In June, 1882, Yussef Bey met his deserts, for going out with an army of Egyptian troops to meet the Mahdi, he and all his men were cut to pieces, scarcely one surviving.
Much of Gordon’s time, during his first expedition, had been occupied in strengthening the Egyptian posts south of Gondokoro, stretching away toward the country of King M’tesa. So badly were they organized that it took him twenty-one months to travel from Gondokoro to Foweira and Mrooli, his southernmost points. There he found that it would be impossible to interfere with the rival kings of that region without becoming involved in a war, and he returned from the lake districts “with the sad conviction that no good could be done in those parts, and that it would have been better had no expedition ever been sent.”

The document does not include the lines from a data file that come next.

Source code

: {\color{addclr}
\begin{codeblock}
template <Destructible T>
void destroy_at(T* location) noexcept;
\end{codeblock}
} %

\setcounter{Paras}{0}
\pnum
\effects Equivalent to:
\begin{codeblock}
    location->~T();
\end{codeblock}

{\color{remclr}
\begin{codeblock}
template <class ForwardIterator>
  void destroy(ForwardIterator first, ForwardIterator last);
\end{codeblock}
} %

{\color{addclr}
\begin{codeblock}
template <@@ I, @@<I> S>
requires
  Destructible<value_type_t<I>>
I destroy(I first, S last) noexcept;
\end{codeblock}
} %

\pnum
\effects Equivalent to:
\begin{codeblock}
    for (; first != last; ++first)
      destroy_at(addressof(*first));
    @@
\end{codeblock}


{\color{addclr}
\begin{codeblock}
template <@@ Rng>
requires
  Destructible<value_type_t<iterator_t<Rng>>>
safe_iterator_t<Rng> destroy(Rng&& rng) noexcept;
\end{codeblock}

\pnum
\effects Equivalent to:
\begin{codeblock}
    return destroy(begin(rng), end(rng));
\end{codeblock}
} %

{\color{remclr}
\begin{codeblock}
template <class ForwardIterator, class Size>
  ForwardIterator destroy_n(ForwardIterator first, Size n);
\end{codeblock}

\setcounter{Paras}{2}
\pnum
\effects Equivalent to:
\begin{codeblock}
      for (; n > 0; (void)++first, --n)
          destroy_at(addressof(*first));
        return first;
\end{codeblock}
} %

We conclude our imperfect sketch with the following quotation, describing General Gordon’s resignation:
“I am neither a Napoleon nor a Colbert,” was his reply to some one who spoke to him in praise of his beneficent rule in the Soudan; “I do not profess either to have been a great ruler or a great financier; but I can say this: I have bearded the slave-dealers in their strongholds, and I made the people love me.”
What Gordon had done was to justify Ismail’s description of him eight months before. “They say I do not trust Englishmen; do I mistrust Gordon Pasha? That is an honest man; an administrator, not a diplomatist!”
Apart from the difficulties of serving the new khedive, Gordon longed for rest. The first year of his rule, during which he had done his own and other men’s work, the long marches, the terrible climate, the perpetual anxieties, had all told upon him. Since then he had had three years of desperate labor, and had ridden some 8,500 miles. Who can wonder that he resented the impertinences of the pashas, whose interference was not for the good of his government or of his people, but solely for their own?
But it was not for him to stay on and complain. To one of the worst of these pashas he sent a telegram which ran, “Mene, Mene, Tekel, Upharsin.” Then he sailed for England, bearing with him the memory of the enthusiastic crowd of friends who bade him farewell at Cairo. It is said that his name sends a thrill of love and admiration through the Soudan even yet. A hand so strong and so beneficent had never before been laid on the people of that unhappy land.
5
This is how it’s done.
A nation is its people. Men like Gordon are the true glory of a nation. The nation’s glory is determined by whether and how it uses people like this well.